WHAT YOU WILL DO: Lines with the word "FCFCFC" are the ones wanted. Copy each of them from the entries below.

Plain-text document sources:
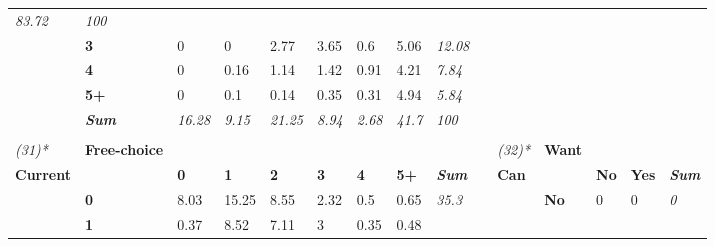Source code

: \begin{table}
{\begin{threeparttable}
\begin{tabular}{lllllllllllllll}
  \textit{83.72} &
  \textit{100} \\
 &
  \textbf{3} &
  \cellcolor[HTML]{FFFFFF}0 &
  \cellcolor[HTML]{FFFFFF}0 &
  \cellcolor[HTML]{F0F0F0}2.77 &
  \cellcolor[HTML]{ECECEC}3.65 &
  \cellcolor[HTML]{FCFCFC}0.6 &
  \cellcolor[HTML]{E4E4E4}5.06 &
  \textit{12.08} &
   &
   &
   &
   &
   &
  \textit{} \\
 &
  \textbf{4} &
  \cellcolor[HTML]{FFFFFF}0 &
  \cellcolor[HTML]{FFFFFF}0.16 &
  \cellcolor[HTML]{F9F9F9}1.14 &
  \cellcolor[HTML]{F8F8F8}1.42 &
  \cellcolor[HTML]{FBFBFB}0.91 &
  \cellcolor[HTML]{E8E8E8}4.21 &
  \textit{7.84} &
   &
   &
   &
   &
   &
  \textit{} \\
 &
  \textbf{5+} &
  \cellcolor[HTML]{FFFFFF}0 &
  \cellcolor[HTML]{FFFFFF}0.1 &
  \cellcolor[HTML]{FFFFFF}0.14 &
  \cellcolor[HTML]{FEFEFE}0.35 &
  \cellcolor[HTML]{FEFEFE}0.31 &
  \cellcolor[HTML]{E4E4E4}4.94 &
  \textit{5.84} &
   &
   &
   &
   &
   &
  \textit{} \\
\textit{} &
  \textit{\textbf{Sum}} &
  \textit{16.28} &
  \textit{9.15} &
  \textit{21.25} &
  \textit{8.94} &
  \textit{2.68} &
  \textit{41.7} &
  \textit{100} &
  \textit{} &
  \textit{} &
  \textit{} &
  \textit{} &
  \textit{} &
  \textit{} \\
\textit{} &
  \textit{\textbf{}} &
  \textit{} &
  \textit{} &
  \textit{} &
  \textit{} &
  \textit{} &
  \textit{} &
  \textit{} &
  \textit{} &
  \textit{} &
  \textit{} &
  \textit{} &
  \textit{} &
  \textit{} \\
\textit{(31)*} &
  \textbf{Free-choice} &
   &
   &
   &
   &
   &
   &
  \textit{} &
   &
  \textit{(32)*} &
  \textbf{Want} &
   &
   &
  \textit{} \\
\textbf{Current} &
   &
  \textbf{0} &
  \textbf{1} &
  \textbf{2} &
  \textbf{3} &
  \textbf{4} &
  \textbf{5+} &
  \textit{\textbf{Sum}} &
  \textbf{} &
  \textbf{Can} &
   &
  \textbf{No} &
  \textbf{Yes} &
  \textit{\textbf{Sum}} \\
 &
  \textbf{0} &
  \cellcolor[HTML]{D1D1D1}8.03 &
  \cellcolor[HTML]{A6A6A6}15.25 &
  \cellcolor[HTML]{CECECE}8.55 &
  \cellcolor[HTML]{F2F2F2}2.32 &
  \cellcolor[HTML]{FDFDFD}0.5 &
  \cellcolor[HTML]{FCFCFC}0.65 &
  \textit{35.3} &
   &
   &
  \textbf{No} &
  \cellcolor[HTML]{FFFFFF}0 &
  \cellcolor[HTML]{FFFFFF}0 &
  \textit{0} \\
 &
  \textbf{1} &
  \cellcolor[HTML]{FDFDFD}0.37 &
  \cellcolor[HTML]{CECECE}8.52 &
  \cellcolor[HTML]{D6D6D6}7.11 &
  \cellcolor[HTML]{EEEEEE}3 &
  \cellcolor[HTML]{FDFDFD}0.35 &
  \cellcolor[HTML]{FDFDFD}0.48 &

\end{tabular}
\end{threeparttable}}
\end{table}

RESPONSE:
  \cellcolor[HTML]{FCFCFC}0.6 &
  \cellcolor[HTML]{FCFCFC}0.65 &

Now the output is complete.